AT THE OUTSET, the works of Leonard Aguinaldo properly belong to the ethnic and indigenous art genre, from which the Baguio-born and - bred painter has derived the wellspring of his rich and endearing iconography.

 In his first solo show at the Hiraya, the 33-year-old Aguinaldo has put together 15 fairly large paintings on homemade paper, with a mix of water-based media and pen-and-ink, under the title Chadjang and Other Rites, to reconfigure the traditional healer’s role in Cordillera culture in ways all at once refreshing, disarming and entrancing.

With their allusion to the mumbaki of the Ifugao, the mambunong of the Mountain Province, and the shaman of indigenous Western society, the works depict the rites and rituals of healing and religious offering, evoking, as it were, the spiritual beliefs and the ways of life of the Cordillera folk in Northern Philippines. Using the storytelling mode to probe the rich lore of their healing arts, Aguinaldo combines the manifold imagery of East and West, the traditional and the contemporary, the mystical as well as the sensual, in his bold attempt to create a colorful tapestry of signs, symbols and sentiments.

Signature piece

 

In the signature piece, Chadjang Rites, the artist employs his trademark multi-pictorial approach to storytelling (already discernible in the previous groups shows of the Tam-awan Village artists nurtured by their guru, the Baguio-based Bencab), wherein his legendary warrior, Wigan, is shown as being befriended by the proverbial monkey while searching for the healing potion.
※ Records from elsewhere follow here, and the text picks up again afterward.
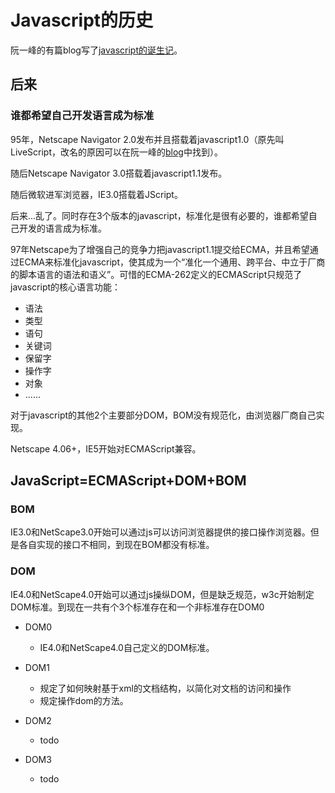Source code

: # Javascript的历史

阮一峰的有篇blog写了[javascript的诞生记](http://www.ruanyifeng.com/blog/2011/06/birth_of_javascript.html)。

## 后来

### 谁都希望自己开发语言成为标准

95年，Netscape Navigator 2.0发布并且搭载着javascript1.0（原先叫LiveScript，改名的原因可以在阮一峰的[blog](http://www.ruanyifeng.com/blog/2011/06/birth_of_javascript.html)中找到）。

随后Netscape Navigator 3.0搭载着javascript1.1发布。

随后微软进军浏览器，IE3.0搭载着JScript。

后来...乱了。同时存在3个版本的javascript，标准化是很有必要的，谁都希望自己开发的语言成为标准。

97年Netscape为了增强自己的竞争力把javascript1.1提交给ECMA，并且希望通过ECMA来标准化javascript，使其成为一个“准化一个通用、跨平台、中立于厂商的脚本语言的语法和语义”。可惜的ECMA-262定义的ECMAScript只规范了javascript的核心语言功能：

* 语法
* 类型
* 语句
* 关键词
* 保留字
* 操作字
* 对象
* ......

对于javascript的其他2个主要部分DOM，BOM没有规范化，由浏览器厂商自己实现。

Netscape 4.06+，IE5开始对ECMAScript兼容。

## JavaScript=ECMAScript+DOM+BOM

### BOM

IE3.0和NetScape3.0开始可以通过js可以访问浏览器提供的接口操作浏览器。但是各自实现的接口不相同，到现在BOM都没有标准。

### DOM
IE4.0和NetScape4.0开始可以通过js操纵DOM，但是缺乏规范，w3c开始制定DOM标准。到现在一共有个3个标准存在和一个非标准存在DOM0

* DOM0

	* IE4.0和NetScape4.0自己定义的DOM标准。

* DOM1
	* 规定了如何映射基于xml的文档结构，以简化对文档的访问和操作
	* 规定操作dom的方法。

* DOM2
	
	* todo

* DOM3

	* todo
The image of the monkey--a regular staple of local folklore--is admittedly more than just decorative here, as it plays an integral part in the unfolding yarn.

Soul Takers

There is also the image of the lizard, casting its ubiquitous presence in the surrounding design of When Gods Speak, and such other animal creatures inhabiting the Cordillera cosmology, in Soul Takers and Journey to the Underworld, thereby reinforcing the local folk’s belief in the constant battle between good and evil, the inevitable destiny of reincarnation and the afterlife.
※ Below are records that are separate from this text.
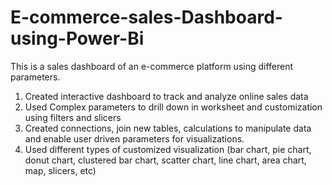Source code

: # E-commerce-sales-Dashboard-using-Power-Bi
This is a sales dashboard of an e-commerce platform using different parameters.
1. Created interactive dashboard to track and analyze online sales data
2. Used Complex parameters to drill down in worksheet and customization using filters and slicers
3. Created connections, join new tables, calculations to manipulate data and enable user driven parameters for visualizations.
4. Used different types of customized visualization (bar chart, pie chart, donut chart, clustered bar chart, scatter chart, line chart, area chart, map, slicers, etc)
The core of Aguinaldo’s creative interplay of iconographic images finds its apotheosis in Baltong Song, where the mumbaki is reverentially portrayed as the central protagonist and, with his healing powers, must make, in behalf of the petitioner, the sacrificial offering to the gods harvest of the land, a slaughtered beast such as pig or chickens, with the complementary betel nuts to boot, as the harbingers of continued health, prosperity and blessings of the good life.
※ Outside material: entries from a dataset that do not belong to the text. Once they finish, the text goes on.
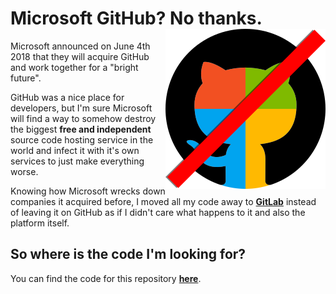 # Microsoft GitHub? No thanks. <img src="NotHub.png" align="right" />

Microsoft announced on June 4th 2018 that they will acquire GitHub and
work together for a "bright future".

GitHub was a nice place for developers, but I'm sure Microsoft will find
a way to somehow destroy the biggest **free and independent** source
code hosting service in the world and infect it with it's own services
to just make everything worse.

Knowing how Microsoft wrecks down companies it acquired before, I moved
all my code away to [**GitLab**](https://gitlab.com/) instead of leaving
it on GitHub as if I didn't care what happens to it and also the
platform itself.

## So where is the code I'm looking for?
You can find the code for this repository
[**here**](https://gitlab.com/metaa/cookiebox.js).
The healer’s ritual is equally dramatized in Healing Hands, which depicts the rites of passage taken by a young healer who is at the promontory of the circuitous path in the cosmos, a virtual energy field that cracks and crackles with the touch of the healer’s hands.

Healing Hands

Cordillera

 

Living up to the exhibit title, Aguinaldo shows time-tested rituals of the Cordillera folk. In Dance of Appeasement, he offers a diptych of imagery, depicting the ways by which the local folk perform a ritual of dance under a canopied tree while directly below it stands the image of a shaman in black hood, framed by a halo amid a bare landscape just dotted with trees.

The bulol, vaunted guardian of the rice fields and the folks’ dwelling place, and widely believed to ward off evil spirits, is the main subject of Baki (abridged from mumbaki), where their images are serially depicted, like the religious statues that decorate Church altars and retablos.

In many of his works, the artist imaginatively incorporates the text of traditional chants, like mantras to be recited over and over, by having written these passages on parts of the parchment-like medium. The device of reconstructing old documents--such as codes, penmanship and inscriptions--has imbued Aguinaldo’s storytelling approach with a sense of documented remembrance in the archive of his people’s memory.

What finally emerges in the works is the strongest virtue of Aguinaldo’s art: his ebullient sense of color--predominantly in the spectrum of warm, primary palette--that perfectly complements and rounds up the primacy of his folk, child-like imagination.

If this first show is to become a gauge of Aguinaldo’s manifold gifts unfolding, then we can dare say that the art of Leonard Aguinaldo will occupy its rightful place in contemporary art.